[Stored items from a collection]
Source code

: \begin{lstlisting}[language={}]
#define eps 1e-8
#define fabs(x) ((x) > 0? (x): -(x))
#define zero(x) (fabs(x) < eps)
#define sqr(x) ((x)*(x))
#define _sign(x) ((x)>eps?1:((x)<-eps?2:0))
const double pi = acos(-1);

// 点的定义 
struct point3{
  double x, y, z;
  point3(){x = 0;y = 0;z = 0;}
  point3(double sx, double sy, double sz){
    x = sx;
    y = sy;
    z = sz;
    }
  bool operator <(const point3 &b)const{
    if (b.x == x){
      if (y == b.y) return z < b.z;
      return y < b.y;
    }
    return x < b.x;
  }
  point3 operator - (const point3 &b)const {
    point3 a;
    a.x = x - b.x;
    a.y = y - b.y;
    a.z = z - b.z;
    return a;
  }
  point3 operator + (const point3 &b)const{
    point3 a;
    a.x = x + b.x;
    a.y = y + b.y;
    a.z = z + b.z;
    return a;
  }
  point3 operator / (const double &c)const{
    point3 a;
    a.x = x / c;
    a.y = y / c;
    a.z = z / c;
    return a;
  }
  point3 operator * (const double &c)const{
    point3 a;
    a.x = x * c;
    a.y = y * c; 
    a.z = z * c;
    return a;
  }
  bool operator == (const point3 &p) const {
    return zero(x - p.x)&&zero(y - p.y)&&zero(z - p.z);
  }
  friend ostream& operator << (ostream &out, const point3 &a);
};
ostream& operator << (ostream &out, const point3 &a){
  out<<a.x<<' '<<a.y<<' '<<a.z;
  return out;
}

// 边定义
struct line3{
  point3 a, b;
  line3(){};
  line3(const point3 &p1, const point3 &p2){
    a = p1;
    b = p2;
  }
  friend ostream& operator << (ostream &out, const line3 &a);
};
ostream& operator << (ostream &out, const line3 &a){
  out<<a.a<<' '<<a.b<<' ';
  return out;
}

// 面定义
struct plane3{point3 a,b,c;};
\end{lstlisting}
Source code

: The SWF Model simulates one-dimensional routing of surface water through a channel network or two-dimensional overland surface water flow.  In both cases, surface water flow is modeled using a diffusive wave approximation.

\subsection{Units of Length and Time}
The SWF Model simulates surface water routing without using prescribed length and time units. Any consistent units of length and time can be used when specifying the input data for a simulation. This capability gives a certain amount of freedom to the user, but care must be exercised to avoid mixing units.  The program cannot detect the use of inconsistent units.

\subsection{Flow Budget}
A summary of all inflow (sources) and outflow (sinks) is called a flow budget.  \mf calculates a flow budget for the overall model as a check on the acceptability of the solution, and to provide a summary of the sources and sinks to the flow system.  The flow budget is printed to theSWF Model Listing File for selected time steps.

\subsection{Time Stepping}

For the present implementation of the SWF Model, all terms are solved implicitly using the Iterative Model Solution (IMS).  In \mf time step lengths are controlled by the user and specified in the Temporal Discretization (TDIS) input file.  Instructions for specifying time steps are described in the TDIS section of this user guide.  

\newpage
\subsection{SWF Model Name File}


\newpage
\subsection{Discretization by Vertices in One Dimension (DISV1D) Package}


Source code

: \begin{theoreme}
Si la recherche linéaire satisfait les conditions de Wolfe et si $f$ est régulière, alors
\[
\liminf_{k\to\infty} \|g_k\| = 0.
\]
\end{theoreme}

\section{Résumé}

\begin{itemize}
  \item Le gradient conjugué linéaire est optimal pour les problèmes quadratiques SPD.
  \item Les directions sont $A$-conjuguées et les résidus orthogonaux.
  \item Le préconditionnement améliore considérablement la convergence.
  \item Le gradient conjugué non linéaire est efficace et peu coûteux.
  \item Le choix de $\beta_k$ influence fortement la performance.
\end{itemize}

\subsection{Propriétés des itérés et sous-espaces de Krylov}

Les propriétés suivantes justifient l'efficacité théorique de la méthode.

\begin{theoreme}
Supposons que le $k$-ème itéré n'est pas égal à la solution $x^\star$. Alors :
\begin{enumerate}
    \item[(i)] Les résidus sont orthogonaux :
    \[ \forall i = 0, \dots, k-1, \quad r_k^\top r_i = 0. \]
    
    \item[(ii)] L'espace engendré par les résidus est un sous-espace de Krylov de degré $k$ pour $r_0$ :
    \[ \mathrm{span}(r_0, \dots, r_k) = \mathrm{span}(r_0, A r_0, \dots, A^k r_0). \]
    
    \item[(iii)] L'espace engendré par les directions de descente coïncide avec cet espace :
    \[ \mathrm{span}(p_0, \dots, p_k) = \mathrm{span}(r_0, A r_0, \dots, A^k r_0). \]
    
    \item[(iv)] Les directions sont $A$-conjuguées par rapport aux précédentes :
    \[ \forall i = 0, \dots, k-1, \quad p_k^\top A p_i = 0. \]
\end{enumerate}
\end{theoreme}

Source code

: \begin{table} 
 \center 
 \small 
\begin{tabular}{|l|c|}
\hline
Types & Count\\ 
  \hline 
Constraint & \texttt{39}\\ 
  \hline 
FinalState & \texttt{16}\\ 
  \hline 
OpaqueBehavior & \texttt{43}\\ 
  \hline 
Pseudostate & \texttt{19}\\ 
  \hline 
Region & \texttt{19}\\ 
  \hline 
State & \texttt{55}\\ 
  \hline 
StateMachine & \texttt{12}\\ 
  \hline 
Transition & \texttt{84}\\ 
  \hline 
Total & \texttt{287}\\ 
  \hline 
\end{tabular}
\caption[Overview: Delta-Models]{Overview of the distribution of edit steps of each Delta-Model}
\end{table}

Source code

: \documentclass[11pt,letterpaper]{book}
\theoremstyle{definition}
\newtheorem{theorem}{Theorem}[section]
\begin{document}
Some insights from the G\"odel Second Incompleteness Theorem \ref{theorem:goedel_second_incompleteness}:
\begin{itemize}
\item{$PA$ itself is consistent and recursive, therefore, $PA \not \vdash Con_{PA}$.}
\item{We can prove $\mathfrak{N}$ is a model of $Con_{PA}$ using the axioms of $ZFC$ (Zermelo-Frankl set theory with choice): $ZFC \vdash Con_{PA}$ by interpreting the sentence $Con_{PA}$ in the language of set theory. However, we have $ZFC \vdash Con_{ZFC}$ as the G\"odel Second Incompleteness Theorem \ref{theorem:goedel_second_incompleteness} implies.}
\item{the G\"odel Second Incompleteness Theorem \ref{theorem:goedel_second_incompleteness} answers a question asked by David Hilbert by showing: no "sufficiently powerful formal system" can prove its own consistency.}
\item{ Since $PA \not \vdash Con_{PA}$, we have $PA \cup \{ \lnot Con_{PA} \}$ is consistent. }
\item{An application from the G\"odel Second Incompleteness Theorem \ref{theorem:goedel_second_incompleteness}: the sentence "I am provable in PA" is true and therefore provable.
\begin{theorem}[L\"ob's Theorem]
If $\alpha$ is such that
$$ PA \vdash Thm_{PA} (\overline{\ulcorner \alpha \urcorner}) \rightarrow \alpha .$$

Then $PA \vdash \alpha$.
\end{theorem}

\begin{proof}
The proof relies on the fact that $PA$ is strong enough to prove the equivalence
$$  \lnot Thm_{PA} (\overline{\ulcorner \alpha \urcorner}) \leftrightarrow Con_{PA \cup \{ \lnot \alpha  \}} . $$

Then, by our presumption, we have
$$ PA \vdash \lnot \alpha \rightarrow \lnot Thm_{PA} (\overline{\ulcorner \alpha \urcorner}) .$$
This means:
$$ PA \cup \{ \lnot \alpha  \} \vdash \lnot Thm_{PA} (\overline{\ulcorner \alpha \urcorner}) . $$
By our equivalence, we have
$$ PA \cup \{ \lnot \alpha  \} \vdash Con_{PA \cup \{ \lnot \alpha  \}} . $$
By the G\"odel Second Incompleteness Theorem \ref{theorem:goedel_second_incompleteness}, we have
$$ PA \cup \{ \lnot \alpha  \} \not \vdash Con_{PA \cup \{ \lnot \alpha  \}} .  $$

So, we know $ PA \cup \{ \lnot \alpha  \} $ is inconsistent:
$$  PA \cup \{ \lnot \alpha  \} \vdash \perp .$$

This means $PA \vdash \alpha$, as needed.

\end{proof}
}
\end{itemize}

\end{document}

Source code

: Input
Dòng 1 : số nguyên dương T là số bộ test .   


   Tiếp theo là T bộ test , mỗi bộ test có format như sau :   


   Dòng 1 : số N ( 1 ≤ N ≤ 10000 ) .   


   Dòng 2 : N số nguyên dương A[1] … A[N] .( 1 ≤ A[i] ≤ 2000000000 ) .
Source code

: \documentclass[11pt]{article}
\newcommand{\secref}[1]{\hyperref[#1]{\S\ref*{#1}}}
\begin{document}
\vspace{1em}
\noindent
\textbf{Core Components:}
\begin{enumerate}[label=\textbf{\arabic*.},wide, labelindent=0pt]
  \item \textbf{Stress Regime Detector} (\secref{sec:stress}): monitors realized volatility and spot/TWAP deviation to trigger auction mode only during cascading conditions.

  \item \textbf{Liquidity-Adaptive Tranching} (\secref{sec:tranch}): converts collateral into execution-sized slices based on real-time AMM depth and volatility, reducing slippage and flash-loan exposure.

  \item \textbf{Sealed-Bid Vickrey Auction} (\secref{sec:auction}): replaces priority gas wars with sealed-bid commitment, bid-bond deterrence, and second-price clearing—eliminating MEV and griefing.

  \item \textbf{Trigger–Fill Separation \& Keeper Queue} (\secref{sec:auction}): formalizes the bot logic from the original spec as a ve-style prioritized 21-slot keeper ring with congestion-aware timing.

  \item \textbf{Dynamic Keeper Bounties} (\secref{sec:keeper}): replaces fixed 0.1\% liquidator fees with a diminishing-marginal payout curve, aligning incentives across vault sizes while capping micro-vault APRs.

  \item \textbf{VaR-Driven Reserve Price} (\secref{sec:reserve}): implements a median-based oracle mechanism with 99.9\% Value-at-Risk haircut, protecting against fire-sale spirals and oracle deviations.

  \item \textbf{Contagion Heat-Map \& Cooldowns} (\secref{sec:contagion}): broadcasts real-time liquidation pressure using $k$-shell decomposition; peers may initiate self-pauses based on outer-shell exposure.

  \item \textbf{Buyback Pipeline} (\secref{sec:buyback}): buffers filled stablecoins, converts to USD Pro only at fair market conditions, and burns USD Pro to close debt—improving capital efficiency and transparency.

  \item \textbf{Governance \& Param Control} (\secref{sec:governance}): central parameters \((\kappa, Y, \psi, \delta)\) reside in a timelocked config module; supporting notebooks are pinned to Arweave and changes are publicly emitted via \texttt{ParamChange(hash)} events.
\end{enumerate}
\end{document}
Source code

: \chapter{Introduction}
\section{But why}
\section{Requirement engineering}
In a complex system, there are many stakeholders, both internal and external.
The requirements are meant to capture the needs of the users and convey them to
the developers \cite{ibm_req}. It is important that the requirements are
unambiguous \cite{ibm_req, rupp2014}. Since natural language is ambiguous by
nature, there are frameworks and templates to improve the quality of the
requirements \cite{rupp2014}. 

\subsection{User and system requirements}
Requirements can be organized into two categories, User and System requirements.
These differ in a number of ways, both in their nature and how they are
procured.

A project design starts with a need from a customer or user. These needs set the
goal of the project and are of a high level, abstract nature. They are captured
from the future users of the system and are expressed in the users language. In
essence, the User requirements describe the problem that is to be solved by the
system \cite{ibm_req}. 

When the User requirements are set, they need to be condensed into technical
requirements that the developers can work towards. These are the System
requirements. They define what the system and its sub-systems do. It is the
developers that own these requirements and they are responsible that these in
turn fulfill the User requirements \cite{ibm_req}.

*Aim of the exercise*
Out of the data above, return each line where the word "therefore" can be found.

*Written response*
\item{$PA$ itself is consistent and recursive, therefore, $PA \not \vdash Con_{PA}$.}
\item{An application from the G\"odel Second Incompleteness Theorem \ref{theorem:goedel_second_incompleteness}: the sentence "I am provable in PA" is true and therefore provable.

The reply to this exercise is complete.